[Stored data entries]
——
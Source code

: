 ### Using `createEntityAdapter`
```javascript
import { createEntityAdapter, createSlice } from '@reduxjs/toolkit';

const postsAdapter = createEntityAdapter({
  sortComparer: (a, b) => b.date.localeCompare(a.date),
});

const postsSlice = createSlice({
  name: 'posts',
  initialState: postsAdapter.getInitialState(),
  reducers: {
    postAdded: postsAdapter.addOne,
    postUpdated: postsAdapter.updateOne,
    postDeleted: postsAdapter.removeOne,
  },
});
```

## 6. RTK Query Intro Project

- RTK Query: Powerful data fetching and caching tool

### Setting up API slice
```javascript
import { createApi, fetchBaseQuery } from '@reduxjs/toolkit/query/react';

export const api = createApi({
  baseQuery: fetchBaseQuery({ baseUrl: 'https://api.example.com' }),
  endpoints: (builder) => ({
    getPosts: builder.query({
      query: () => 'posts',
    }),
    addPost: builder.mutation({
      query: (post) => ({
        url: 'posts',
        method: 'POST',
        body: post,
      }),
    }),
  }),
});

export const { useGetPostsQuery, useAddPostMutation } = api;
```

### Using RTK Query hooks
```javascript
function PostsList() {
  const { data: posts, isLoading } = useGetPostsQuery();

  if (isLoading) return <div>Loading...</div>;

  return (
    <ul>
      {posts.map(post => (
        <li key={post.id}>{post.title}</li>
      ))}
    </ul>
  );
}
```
——
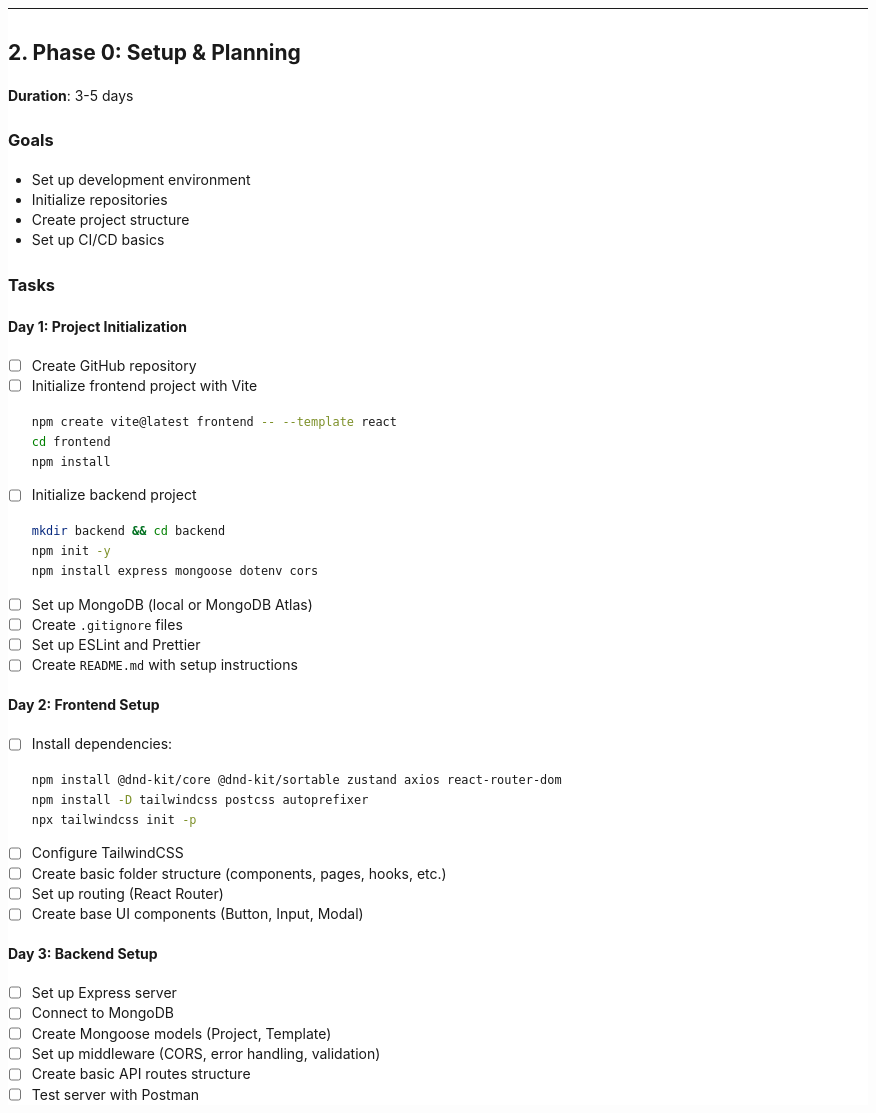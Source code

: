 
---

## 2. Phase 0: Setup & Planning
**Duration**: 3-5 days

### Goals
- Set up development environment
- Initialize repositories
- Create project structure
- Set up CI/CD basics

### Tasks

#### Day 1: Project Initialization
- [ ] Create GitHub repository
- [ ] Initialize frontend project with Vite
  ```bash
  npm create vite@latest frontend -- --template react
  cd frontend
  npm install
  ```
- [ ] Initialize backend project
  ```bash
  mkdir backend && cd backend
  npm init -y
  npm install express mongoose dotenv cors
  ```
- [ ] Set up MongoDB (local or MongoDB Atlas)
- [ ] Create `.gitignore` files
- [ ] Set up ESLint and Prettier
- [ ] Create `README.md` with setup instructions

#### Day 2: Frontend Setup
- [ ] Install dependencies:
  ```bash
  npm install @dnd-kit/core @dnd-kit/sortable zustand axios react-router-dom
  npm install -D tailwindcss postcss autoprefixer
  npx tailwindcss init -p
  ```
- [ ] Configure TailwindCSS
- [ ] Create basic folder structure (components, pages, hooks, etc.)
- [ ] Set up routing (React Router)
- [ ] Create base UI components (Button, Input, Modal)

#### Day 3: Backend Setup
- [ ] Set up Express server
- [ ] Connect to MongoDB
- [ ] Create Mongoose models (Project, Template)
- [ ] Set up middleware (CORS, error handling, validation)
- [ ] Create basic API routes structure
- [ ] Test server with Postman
——
> Work task:
Go through the data, and copy each line in which the word "with" appears.

> Solution to this task:
- [ ] Initialize frontend project with Vite
- [ ] Create `README.md` with setup instructions
- [ ] Test server with Postman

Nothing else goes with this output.